Here, from a speech he delivered on April 2, 1976 called “Business Ethics and the Free Enterprise System ,” are some of his thoughts about public corruption and its impact on global markets and ordinary citizens:
“[E]ven apart from the scandalous cases that have caught the headlines, there is something deeply troubling to me when business is done in the manner in which it is apparently done in some countries.
“All of us have been schooled in the notion that competition in price and quality among sellers is the surest road to the most efficient use of resources and maximum benefit to consumers. When business is bought by payments to gain official favor, this desirable competitive process is, somewhere in the world, subverted.
“And while we in this nation may not be the direct victims of this, nonetheless, such activity runs contrary to our heritage, our ideologies, our modes of thinking, and we therefore feel constrained to condemn it wherever it occurs and no matter what justification may be asserted.

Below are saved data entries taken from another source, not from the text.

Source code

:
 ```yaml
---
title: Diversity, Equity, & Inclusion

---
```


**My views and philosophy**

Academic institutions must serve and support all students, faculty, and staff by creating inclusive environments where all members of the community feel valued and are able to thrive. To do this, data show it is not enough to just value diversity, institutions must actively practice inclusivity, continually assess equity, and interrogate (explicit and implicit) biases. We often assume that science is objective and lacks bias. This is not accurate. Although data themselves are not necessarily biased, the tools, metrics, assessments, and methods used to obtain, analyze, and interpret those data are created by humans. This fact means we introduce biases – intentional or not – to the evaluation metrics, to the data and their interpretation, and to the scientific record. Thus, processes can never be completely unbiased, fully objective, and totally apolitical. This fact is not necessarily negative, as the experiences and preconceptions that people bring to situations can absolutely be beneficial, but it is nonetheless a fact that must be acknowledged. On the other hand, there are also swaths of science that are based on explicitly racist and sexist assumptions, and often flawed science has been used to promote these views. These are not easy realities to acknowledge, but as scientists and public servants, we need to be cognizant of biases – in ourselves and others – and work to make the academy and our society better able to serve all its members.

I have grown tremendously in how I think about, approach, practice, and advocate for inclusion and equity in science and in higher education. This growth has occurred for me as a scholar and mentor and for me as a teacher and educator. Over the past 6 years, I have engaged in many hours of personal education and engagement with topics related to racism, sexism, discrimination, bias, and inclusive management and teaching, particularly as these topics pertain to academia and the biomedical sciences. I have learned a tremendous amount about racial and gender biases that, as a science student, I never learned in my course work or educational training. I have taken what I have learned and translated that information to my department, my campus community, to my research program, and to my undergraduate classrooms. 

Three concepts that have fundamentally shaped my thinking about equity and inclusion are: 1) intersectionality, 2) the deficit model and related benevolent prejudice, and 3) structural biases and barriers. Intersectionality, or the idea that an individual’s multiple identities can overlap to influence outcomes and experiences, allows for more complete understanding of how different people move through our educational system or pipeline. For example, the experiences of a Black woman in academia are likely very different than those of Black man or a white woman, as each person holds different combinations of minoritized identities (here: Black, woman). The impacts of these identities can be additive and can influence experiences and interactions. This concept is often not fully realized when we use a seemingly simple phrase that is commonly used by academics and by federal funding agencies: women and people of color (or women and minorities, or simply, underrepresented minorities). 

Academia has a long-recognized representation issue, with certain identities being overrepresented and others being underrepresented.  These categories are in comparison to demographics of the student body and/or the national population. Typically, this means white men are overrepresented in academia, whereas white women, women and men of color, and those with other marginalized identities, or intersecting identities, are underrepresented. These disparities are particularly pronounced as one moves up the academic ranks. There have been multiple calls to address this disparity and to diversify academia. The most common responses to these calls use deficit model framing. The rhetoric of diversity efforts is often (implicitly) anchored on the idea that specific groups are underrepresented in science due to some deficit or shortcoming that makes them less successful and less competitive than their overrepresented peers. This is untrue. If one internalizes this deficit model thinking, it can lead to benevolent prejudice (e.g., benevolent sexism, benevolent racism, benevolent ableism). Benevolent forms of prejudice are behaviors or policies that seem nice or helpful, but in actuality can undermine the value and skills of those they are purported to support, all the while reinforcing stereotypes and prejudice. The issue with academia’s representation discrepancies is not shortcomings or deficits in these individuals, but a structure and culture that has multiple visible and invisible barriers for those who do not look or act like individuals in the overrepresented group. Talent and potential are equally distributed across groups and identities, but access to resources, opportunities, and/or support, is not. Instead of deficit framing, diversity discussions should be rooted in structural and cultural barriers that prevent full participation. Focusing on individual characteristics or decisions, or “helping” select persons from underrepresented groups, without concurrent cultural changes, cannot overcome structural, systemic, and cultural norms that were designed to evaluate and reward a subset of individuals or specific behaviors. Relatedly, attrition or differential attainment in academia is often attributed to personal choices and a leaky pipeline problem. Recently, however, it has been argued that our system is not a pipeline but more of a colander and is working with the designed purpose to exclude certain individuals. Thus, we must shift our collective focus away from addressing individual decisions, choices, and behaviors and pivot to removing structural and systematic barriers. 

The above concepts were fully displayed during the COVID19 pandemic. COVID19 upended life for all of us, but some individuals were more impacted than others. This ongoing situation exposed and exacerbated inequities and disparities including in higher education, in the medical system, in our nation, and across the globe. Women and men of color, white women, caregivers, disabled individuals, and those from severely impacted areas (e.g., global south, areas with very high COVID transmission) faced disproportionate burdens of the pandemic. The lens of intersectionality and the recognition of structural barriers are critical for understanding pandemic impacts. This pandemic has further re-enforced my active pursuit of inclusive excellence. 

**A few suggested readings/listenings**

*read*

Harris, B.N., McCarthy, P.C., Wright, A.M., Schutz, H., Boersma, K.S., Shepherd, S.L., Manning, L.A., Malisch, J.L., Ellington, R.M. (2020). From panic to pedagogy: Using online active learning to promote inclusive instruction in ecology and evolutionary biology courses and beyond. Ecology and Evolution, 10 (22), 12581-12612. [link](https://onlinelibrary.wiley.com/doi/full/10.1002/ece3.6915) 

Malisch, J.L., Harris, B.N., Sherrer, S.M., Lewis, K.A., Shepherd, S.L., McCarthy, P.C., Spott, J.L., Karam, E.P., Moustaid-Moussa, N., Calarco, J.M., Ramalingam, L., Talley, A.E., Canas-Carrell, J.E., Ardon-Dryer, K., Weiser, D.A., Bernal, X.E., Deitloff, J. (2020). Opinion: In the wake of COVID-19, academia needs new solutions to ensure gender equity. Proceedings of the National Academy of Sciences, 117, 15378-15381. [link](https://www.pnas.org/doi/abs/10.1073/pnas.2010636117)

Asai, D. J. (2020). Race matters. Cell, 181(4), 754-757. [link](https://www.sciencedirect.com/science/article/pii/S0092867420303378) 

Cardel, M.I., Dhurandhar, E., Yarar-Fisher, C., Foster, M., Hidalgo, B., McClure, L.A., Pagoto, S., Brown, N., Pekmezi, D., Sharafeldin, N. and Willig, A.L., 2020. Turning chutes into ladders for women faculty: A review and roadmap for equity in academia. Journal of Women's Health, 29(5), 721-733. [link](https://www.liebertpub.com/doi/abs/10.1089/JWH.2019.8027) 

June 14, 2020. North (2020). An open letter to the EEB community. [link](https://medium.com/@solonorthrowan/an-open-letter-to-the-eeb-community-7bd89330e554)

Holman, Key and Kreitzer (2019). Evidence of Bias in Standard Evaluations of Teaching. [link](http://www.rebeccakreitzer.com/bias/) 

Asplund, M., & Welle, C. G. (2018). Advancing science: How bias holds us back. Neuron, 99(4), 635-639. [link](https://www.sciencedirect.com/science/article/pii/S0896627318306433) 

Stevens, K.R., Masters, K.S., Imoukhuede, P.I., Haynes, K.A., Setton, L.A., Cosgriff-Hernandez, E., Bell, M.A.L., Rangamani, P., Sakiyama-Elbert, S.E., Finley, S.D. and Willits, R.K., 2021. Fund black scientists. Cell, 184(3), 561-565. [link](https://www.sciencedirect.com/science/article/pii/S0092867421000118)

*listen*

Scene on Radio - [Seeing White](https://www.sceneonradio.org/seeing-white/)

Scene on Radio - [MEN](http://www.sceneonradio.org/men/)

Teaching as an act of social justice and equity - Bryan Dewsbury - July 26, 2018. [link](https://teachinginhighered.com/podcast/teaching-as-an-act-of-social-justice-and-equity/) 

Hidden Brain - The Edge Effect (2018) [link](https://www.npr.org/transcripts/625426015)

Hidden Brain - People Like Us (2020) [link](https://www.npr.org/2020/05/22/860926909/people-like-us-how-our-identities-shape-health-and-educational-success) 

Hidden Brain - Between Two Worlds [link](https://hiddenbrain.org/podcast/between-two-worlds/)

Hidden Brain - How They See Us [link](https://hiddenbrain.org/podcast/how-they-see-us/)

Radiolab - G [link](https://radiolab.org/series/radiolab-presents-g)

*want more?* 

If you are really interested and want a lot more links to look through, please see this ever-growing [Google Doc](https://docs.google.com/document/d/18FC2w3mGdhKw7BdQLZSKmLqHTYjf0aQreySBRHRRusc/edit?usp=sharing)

“I think all of us would much prefer if all business, not just that done by American companies, were done in accordance with high ethics and strict adherence to the law. Regrettably, in some countries, apparently, the abortion of the competitive process is not seen as the evil that it is in this country and practices, repugnant to us, but which are ancient in origin and woven into the very structure of society, are accepted ways of doing business. This cultural clash, this conflict of ideologies, is a part of a total reality we cannot ignore and it is one that I would suggest we have not yet begun to understand fully or deal with effectively.”
He concluded by urging his listeners to ponder the harm to a country and its citizens when payments land in the pockets of corrupt officials instead of the national treasury: “This is surely a dimension that most people have not considered, and yet, I think is a most important one for it may well involve an ethical consideration that is perhaps more meaningful and more important than the legal problems associated with the bribe itself.”
As we’ve said before, Commissioner Sommer’s words always remind us why the FCPA matters.